I joined Alex at the next station. Four more, we told ourselves. That's it. It was 3 am.
Alex rappelled down again to make the next station. Without conversation to anchor my deliriously tired and thirsty self to the actual rate of change of time, I went reeling into another timeless, eternal session of looking: the little blue lights turned this way and that, winking out now and then, reappearing, growing by imperceptibly small increments larger and larger. I turned my light off and started to shiver. I dozed off again.
Jerked back into the present by communication, I instinctively threaded the rope through my rappel device, took up the slack, unclipped from the anchor, and descended sharply right, passing through the incredible third pitch indifferently. The next station consisted of an ancient piton and two micronuts rated to 2 kN each. Another eternity. The little blue lights bobbed up and down, left and right, tracing complicated zigzags against the black canvas of night.
At the next station, there was no station. As the night wore on, it seemed to get darker; whether this was the disappearance of the half-moon over the horizon or the beclouding of our senses by delirium and fatigue, I don't know--but we found it harder and harder to see potential stations. We found it harder and harder to work with what we found: we had no pitons anymore, a handful of nuts--mostly too large--and one remaining picket.
"No, just a stubby screw in shitty ice."
"Belay me. I'll downclimb to the next anchor."
I remembered where we were: halfway up the rock runnel of the second pitch. There was a three-piton belay forty or fifty feet below us. I downclimbed with great care, since the belay was a single stubby, and I was suddenly quite awake and alert.
At last: the second belay. We rappelled diagonally down and left. The lights were very close: near the last crevasse before the bergshrund. We coiled the rope and traversed fifty or sixty degree snow until the runnel which leads to the bergshrund. We downclimbed this until the snow became harder, and I drove in a picket with great difficulty. I clipped it, threaded the rope, and we rappelled through a cliff adjacent to the bergshrund. The blue lights were illuminating us.
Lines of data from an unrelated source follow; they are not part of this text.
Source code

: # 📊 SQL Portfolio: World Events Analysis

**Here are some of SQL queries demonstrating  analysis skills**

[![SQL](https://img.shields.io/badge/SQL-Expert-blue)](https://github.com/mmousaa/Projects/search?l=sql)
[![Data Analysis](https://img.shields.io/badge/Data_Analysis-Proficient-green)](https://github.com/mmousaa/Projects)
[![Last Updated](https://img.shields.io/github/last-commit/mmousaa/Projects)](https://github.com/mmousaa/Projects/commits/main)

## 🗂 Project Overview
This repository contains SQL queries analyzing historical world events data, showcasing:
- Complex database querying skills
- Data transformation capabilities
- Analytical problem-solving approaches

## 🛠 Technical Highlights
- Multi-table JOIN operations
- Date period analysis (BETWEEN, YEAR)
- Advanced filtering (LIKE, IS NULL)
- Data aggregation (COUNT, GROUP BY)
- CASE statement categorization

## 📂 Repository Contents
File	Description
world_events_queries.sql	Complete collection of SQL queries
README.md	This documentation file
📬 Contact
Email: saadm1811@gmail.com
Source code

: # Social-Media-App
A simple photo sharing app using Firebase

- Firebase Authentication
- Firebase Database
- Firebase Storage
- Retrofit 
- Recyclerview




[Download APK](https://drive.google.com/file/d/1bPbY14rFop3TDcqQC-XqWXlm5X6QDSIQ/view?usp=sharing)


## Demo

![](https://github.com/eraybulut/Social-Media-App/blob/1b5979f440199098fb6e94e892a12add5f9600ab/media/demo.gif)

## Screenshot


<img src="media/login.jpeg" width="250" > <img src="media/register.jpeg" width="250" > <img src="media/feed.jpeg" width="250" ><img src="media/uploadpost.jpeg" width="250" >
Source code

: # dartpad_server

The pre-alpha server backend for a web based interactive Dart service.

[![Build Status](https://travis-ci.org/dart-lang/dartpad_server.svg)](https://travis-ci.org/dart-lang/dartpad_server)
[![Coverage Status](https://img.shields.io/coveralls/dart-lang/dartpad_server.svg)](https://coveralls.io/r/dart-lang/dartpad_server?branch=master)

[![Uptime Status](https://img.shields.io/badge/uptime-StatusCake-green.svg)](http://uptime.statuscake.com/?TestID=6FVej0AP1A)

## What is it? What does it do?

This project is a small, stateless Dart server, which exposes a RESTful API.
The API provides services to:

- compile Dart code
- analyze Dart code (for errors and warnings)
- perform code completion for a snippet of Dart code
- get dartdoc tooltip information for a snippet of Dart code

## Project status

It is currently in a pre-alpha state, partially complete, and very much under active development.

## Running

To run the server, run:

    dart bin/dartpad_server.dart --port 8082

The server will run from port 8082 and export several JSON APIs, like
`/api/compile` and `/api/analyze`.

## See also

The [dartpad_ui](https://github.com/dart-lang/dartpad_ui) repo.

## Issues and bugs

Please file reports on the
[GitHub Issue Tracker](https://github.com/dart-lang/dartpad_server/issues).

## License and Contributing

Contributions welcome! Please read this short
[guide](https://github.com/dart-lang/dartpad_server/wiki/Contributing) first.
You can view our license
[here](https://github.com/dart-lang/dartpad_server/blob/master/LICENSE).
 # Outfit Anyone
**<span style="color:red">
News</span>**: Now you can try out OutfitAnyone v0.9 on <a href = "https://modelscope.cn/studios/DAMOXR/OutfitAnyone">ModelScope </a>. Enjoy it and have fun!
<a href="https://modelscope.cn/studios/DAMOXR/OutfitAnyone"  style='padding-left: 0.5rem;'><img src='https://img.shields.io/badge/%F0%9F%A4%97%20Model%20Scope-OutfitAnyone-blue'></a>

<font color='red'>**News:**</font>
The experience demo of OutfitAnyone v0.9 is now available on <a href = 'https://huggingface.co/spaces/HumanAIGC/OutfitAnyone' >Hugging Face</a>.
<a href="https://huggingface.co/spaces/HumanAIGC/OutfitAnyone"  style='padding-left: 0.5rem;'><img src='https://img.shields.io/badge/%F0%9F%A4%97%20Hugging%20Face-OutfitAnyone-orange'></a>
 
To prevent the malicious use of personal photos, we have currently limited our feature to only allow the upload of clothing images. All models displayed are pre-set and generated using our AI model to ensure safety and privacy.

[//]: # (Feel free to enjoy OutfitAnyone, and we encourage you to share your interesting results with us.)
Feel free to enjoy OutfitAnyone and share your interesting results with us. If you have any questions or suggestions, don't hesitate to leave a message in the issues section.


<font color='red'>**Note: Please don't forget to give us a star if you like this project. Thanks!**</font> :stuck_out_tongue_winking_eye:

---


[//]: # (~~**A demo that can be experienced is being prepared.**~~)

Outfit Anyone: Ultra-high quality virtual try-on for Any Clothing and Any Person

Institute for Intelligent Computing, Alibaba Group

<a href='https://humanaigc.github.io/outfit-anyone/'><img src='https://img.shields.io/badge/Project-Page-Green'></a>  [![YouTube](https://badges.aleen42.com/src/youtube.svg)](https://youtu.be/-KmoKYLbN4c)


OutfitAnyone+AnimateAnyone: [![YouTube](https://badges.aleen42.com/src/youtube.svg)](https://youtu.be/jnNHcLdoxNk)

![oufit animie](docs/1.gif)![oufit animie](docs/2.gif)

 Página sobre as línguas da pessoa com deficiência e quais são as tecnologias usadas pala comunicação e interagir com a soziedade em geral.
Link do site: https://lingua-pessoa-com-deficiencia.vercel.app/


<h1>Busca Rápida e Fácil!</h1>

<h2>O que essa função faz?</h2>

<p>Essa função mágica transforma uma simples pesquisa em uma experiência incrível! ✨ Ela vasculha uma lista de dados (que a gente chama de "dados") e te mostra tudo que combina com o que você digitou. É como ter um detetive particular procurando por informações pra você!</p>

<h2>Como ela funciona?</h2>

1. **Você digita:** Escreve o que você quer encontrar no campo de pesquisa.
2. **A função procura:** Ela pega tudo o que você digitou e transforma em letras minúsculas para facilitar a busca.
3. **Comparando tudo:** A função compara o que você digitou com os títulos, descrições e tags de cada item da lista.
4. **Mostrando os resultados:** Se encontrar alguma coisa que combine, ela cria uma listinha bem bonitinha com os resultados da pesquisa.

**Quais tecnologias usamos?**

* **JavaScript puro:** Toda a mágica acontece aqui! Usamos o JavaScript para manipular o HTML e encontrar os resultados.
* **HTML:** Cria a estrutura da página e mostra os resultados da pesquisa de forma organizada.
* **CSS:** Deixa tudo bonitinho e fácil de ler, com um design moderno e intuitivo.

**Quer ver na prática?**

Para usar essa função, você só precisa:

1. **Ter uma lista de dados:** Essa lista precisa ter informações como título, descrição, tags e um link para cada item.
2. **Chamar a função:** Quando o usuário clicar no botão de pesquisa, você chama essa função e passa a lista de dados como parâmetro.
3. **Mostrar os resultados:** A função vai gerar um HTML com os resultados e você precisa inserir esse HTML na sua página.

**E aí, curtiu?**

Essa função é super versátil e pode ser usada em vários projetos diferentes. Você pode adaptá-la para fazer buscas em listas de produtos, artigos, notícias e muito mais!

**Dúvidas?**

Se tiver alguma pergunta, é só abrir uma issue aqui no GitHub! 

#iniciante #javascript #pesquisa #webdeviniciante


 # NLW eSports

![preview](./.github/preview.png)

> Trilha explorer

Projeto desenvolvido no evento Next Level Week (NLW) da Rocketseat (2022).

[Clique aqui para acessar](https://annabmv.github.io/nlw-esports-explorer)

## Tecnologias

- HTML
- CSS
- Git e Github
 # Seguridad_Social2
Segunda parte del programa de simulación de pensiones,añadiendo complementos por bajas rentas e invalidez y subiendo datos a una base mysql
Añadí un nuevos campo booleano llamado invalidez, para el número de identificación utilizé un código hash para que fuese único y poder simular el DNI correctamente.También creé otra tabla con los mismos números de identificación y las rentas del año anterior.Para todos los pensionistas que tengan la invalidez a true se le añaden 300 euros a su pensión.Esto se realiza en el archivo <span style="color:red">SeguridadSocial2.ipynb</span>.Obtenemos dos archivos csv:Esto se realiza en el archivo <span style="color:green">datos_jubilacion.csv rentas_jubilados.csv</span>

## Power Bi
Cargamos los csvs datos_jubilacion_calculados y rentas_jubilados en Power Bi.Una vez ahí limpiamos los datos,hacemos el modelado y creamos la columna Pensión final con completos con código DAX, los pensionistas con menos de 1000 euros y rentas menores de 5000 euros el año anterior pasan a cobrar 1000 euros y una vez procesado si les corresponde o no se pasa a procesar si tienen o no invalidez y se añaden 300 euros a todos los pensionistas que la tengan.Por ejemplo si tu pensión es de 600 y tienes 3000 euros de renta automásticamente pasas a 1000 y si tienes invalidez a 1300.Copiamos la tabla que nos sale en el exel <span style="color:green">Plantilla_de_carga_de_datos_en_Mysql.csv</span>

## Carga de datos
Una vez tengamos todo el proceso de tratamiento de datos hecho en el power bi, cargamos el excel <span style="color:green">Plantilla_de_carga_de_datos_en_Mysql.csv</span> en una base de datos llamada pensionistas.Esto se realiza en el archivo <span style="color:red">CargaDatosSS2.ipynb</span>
"Who is it? Are you here to rescue us? Don't worry, we're OK. Our rope got stuck."
"Nah man, we're here to climb Churup. You're OK? We saw the lights over dinner and they were still up there when we woke up. We were getting worried. Want some hot tea?" Dave smiled at us.
"You don't need it?"
"Nah, we brought a stove to brew for ourselves. Drink up!"
Oh, I wish I could remember that moment fondly. If the cracked, parched desert mud, drinking its first rainwater since summer, feels like my throat did then, then its lamentation is the greatest sorrow of nature. But we drank, because we had to drink, and after we bade them good luck, we trundled off down the glacier like rickety old machines, no remaining measures of grace. The sky turned violet with the approaching sunrise. I stopped to urinate on the slabs and lost Alex. I descended a gully instead of the slabs and followed a stream back to camp. Alex wasn't there. I turned around, and I saw a red object high on the slabs. Did Alex have a red jacket? I thought it was purple. No, yes, he has a red belay parka. It's Alex.
At 7:30 am, I took off my boots, entered my bag, and slept so, so sweetly.